A helpful alternative to a gospel
reduced to (the assurance of) individual salvation?

Belief in God's good work in the world in Christ Jesus includes saving benefits for believers. But belief in my own personal salvation as the entirety of the gospel itself may not include God's world, my neighbors or God's will being done on earth as it is in heaven.

In Scripture the core of the good news is God's righteous, gracious and just reign (Isa 52:7) breaking into this world in the person of Jesus *Christ (Isa 9:2-7; 52:1-10; Matthew 4:12-17, 23-24; 6:9-10; 24:14; 28:18-20; Mark 1:14-15; Gal 1:6-10; Col 1:3-14; 1 Cor 15:1-28). This does not happen apart from the King's rejection, death (Isa 52:13-53:11) and resurrection (Isa 53:12). But the rejection, death and resurrection of the King does not remove his throne.

These events establish - what has always been the case for the God of Israel (Psalm 10:16; 45:6; 93:1-2; 97:1; 98:6; 99:1-2; 145:1-13) - the Son’s Reign as King in history / this world (Matt 28:18-20; Acts 2:14-36; Rom 1:1-5; 1 Cor 15:20-28 [the Son reigns as King NOW and in the future will turn his royal authority back over to his Father]; Col 1:13-14; cf. Psalm 2 with 2 Sam 7:8-14 and Psalm 110:1 with Psalm 8:6; Matt 22:41-45 (pars in Mark 12:35-37 & Luke 20:41-44); Acts 2:34-36; 1 Cor 15:25; Eph 1:20-22; and Heb 1; 2; 8; 10:12-13; and cf. 2 Tim 2:8-10 with Acts 28:30-31).

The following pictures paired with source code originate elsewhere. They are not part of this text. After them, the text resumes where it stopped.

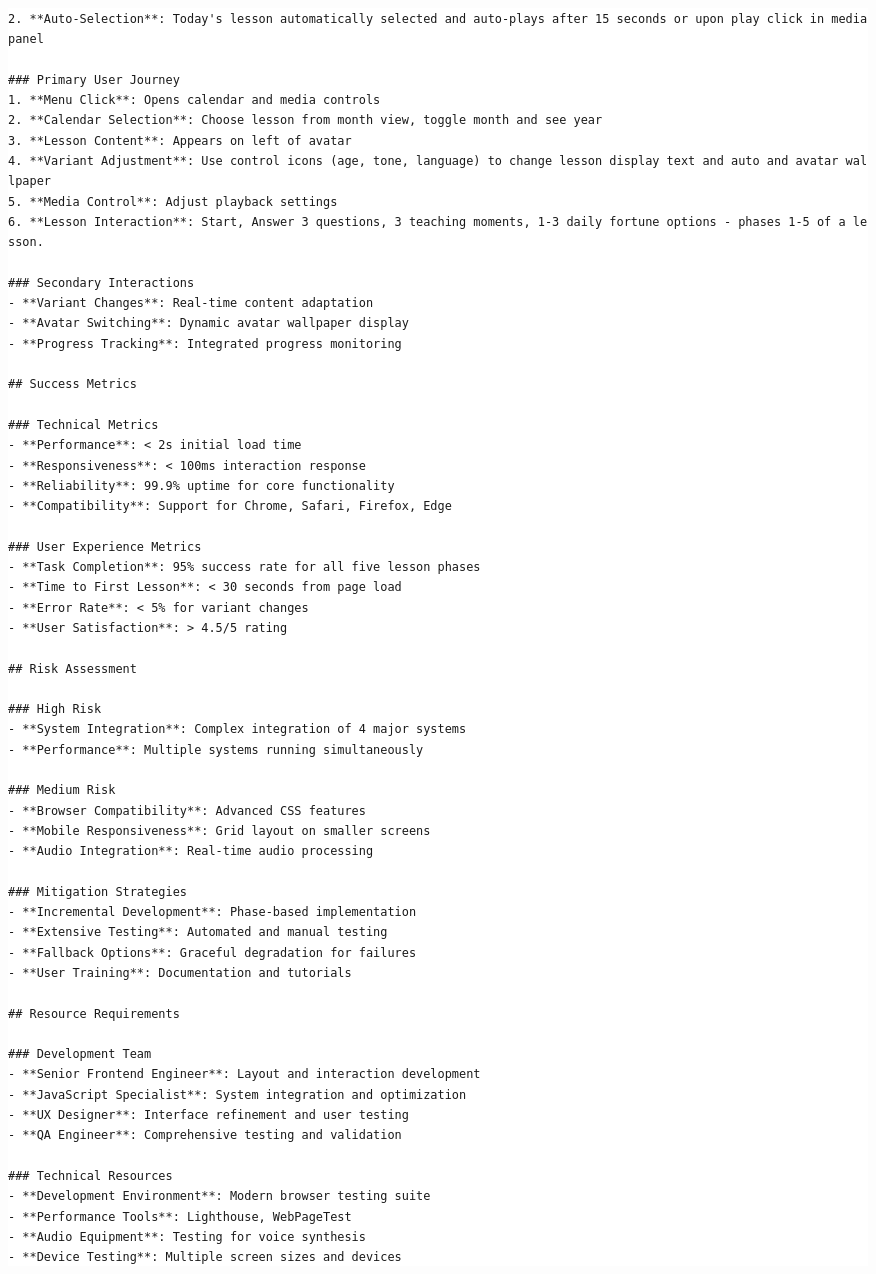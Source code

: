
 ```
2. **Auto-Selection**: Today's lesson automatically selected and auto-plays after 15 seconds or upon play click in media panel

### Primary User Journey
1. **Menu Click**: Opens calendar and media controls
2. **Calendar Selection**: Choose lesson from month view, toggle month and see year
3. **Lesson Content**: Appears on left of avatar
4. **Variant Adjustment**: Use control icons (age, tone, language) to change lesson display text and auto and avatar wallpaper
5. **Media Control**: Adjust playback settings
6. **Lesson Interaction**: Start, Answer 3 questions, 3 teaching moments, 1-3 daily fortune options - phases 1-5 of a lesson. 

### Secondary Interactions
- **Variant Changes**: Real-time content adaptation
- **Avatar Switching**: Dynamic avatar wallpaper display
- **Progress Tracking**: Integrated progress monitoring

## Success Metrics

### Technical Metrics
- **Performance**: < 2s initial load time
- **Responsiveness**: < 100ms interaction response
- **Reliability**: 99.9% uptime for core functionality
- **Compatibility**: Support for Chrome, Safari, Firefox, Edge

### User Experience Metrics
- **Task Completion**: 95% success rate for all five lesson phases 
- **Time to First Lesson**: < 30 seconds from page load
- **Error Rate**: < 5% for variant changes
- **User Satisfaction**: > 4.5/5 rating

## Risk Assessment

### High Risk
- **System Integration**: Complex integration of 4 major systems
- **Performance**: Multiple systems running simultaneously

### Medium Risk
- **Browser Compatibility**: Advanced CSS features
- **Mobile Responsiveness**: Grid layout on smaller screens
- **Audio Integration**: Real-time audio processing

### Mitigation Strategies
- **Incremental Development**: Phase-based implementation
- **Extensive Testing**: Automated and manual testing
- **Fallback Options**: Graceful degradation for failures
- **User Training**: Documentation and tutorials

## Resource Requirements

### Development Team
- **Senior Frontend Engineer**: Layout and interaction development
- **JavaScript Specialist**: System integration and optimization
- **UX Designer**: Interface refinement and user testing
- **QA Engineer**: Comprehensive testing and validation

### Technical Resources
- **Development Environment**: Modern browser testing suite
- **Performance Tools**: Lighthouse, WebPageTest
- **Audio Equipment**: Testing for voice synthesis
- **Device Testing**: Multiple screen sizes and devices

```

This is why Jesus announced, embodied and clarified the kingdom of God (often by deconsructing old wine skins) and Paul announced the gospel of *Christ. Because for a Jew like Paul in the first century, "Christ" is the Greek way to say/write "Messiah" and "Messiah" meant - denotatively speaking - "the annointed" = the long anticipated King like David. What happens if we read through Paul's letters reading "Mesiah" or "King" when we see the English term "Christ" on loan from Greek? Why do we translate agape but not Christos?

2 Comments:

At 7:46 AM, Blogger Michael F. Bird said...

Robbie, you should post on a dialogue with Scot McKnight's concept of gospel as a fairly holistic term denoting God's soteriological action.

 
At 8:25 AM, Blogger robby said...

Thanks for this suggestion, Mike.

I actually began to copy and paste this very post to one of his "filed under gospel" posts (as a comment of course).

I hesitated because I'm not sure these comments push his dialogue forward. What i am trying to do is write very foundational stuff. I think Scot is doping the same.

I am a hyper "back to the drawing board" kind of guy.